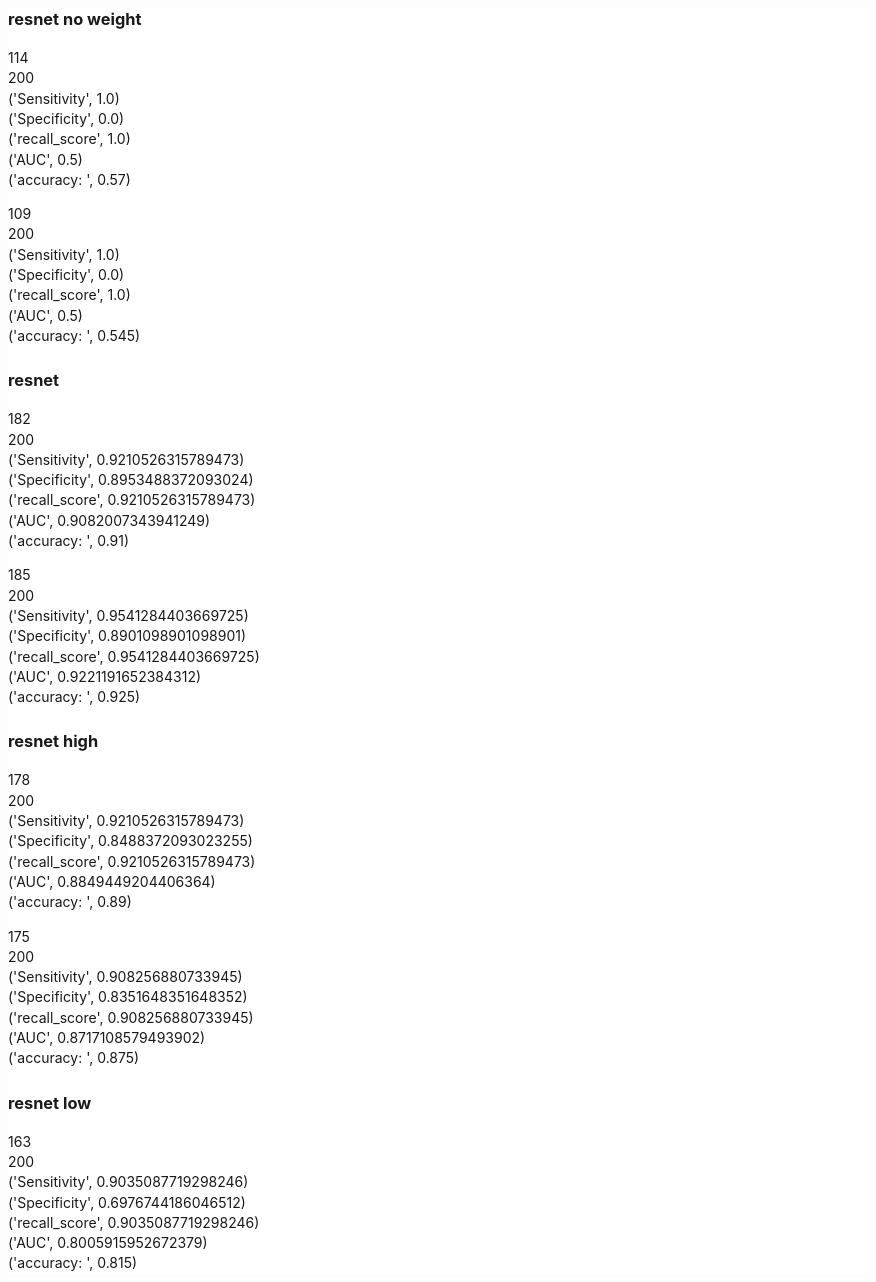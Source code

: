 ### resnet no weight
114  
200  
('Sensitivity', 1.0)  
('Specificity', 0.0)  
('recall_score', 1.0)  
('AUC', 0.5)  
('accuracy: ', 0.57)  
  
109  
200  
('Sensitivity', 1.0)  
('Specificity', 0.0)  
('recall_score', 1.0)  
('AUC', 0.5)  
('accuracy: ', 0.545)  

### resnet 
182  
200  
('Sensitivity', 0.9210526315789473)  
('Specificity', 0.8953488372093024)  
('recall_score', 0.9210526315789473)  
('AUC', 0.9082007343941249)  
('accuracy: ', 0.91)  

185  
200  
('Sensitivity', 0.9541284403669725)  
('Specificity', 0.8901098901098901)  
('recall_score', 0.9541284403669725)  
('AUC', 0.9221191652384312)  
('accuracy: ', 0.925)  

### resnet high
178  
200  
('Sensitivity', 0.9210526315789473)  
('Specificity', 0.8488372093023255)  
('recall_score', 0.9210526315789473)  
('AUC', 0.8849449204406364)  
('accuracy: ', 0.89)  

175  
200  
('Sensitivity', 0.908256880733945)  
('Specificity', 0.8351648351648352)  
('recall_score', 0.908256880733945)  
('AUC', 0.8717108579493902)    
('accuracy: ', 0.875)  

### resnet low
163  
200  
('Sensitivity', 0.9035087719298246)  
('Specificity', 0.6976744186046512)  
('recall_score', 0.9035087719298246)  
('AUC', 0.8005915952672379)  
('accuracy: ', 0.815)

====

(Your goal): Only a number is expected here: the count of lines in the listing that hold the string "accuracy".

(Expected answer): 7